Problem details:
Repeat verbatim, and only, the lines of the data below, beginning at the line that contains "## Deep dive" and stopping after the line that contains "on AMD GPUs](https://lmsys.org/blog/2025-09-21-petit-amdgpu/)".

Dataset records section start

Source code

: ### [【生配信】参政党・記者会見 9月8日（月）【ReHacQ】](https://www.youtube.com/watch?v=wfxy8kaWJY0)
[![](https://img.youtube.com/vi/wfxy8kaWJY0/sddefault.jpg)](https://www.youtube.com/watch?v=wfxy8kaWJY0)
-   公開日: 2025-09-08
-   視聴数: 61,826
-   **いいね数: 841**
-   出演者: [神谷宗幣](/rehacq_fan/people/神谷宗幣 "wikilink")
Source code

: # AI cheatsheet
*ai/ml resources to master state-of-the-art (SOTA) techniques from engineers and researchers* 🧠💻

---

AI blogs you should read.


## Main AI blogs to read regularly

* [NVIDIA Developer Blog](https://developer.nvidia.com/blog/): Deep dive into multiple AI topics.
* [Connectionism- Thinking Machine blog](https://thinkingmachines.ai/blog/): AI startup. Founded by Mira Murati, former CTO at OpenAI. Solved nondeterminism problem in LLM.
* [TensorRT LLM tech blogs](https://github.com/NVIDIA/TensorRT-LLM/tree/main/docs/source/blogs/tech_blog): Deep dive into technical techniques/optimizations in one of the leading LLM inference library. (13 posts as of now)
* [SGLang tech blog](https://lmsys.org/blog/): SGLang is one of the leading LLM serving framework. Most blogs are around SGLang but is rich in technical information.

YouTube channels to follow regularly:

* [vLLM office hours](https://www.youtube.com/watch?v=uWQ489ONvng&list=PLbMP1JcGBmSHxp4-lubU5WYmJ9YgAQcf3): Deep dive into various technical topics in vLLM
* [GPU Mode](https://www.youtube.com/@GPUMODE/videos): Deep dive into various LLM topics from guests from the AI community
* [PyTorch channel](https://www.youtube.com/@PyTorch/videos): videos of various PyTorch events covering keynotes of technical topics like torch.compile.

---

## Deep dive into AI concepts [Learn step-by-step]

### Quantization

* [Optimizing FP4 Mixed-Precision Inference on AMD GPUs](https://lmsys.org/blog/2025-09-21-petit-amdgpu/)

Dataset records section end
Dataset records section start

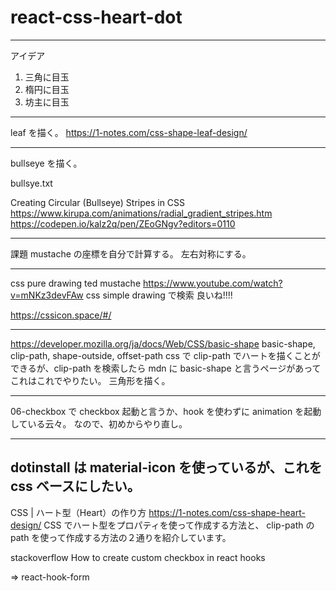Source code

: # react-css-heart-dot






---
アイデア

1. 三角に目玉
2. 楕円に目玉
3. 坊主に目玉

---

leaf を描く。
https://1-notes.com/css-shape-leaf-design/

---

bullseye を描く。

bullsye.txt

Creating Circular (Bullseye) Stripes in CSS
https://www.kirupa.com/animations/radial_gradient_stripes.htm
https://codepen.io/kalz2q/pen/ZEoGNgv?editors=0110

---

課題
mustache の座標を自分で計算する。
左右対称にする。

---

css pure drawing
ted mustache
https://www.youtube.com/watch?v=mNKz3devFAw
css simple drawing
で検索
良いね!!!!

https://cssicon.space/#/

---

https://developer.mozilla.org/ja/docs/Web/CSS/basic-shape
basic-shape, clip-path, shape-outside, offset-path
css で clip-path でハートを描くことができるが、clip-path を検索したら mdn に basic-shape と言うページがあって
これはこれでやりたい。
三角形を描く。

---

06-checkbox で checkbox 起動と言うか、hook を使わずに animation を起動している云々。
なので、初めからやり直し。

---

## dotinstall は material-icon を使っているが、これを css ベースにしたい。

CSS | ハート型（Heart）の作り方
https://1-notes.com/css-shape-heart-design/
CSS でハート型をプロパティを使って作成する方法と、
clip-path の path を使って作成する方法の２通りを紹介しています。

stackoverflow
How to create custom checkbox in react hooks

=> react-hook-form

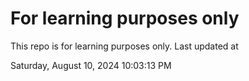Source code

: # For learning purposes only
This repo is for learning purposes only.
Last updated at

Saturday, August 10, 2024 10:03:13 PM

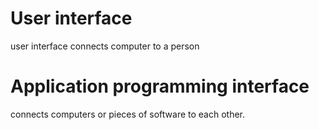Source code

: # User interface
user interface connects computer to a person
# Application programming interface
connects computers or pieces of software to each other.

Dataset records section end
Dataset records section start

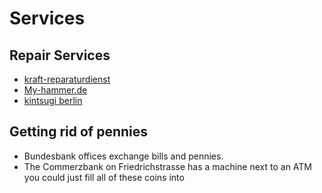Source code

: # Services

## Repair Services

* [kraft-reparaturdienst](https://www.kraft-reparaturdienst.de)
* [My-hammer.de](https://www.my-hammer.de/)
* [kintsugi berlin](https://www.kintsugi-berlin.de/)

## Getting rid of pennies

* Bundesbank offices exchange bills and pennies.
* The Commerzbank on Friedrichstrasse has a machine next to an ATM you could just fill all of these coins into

Dataset records section end

Task output:
## Deep dive into AI concepts [Learn step-by-step]

### Quantization

* [Optimizing FP4 Mixed-Precision Inference on AMD GPUs](https://lmsys.org/blog/2025-09-21-petit-amdgpu/)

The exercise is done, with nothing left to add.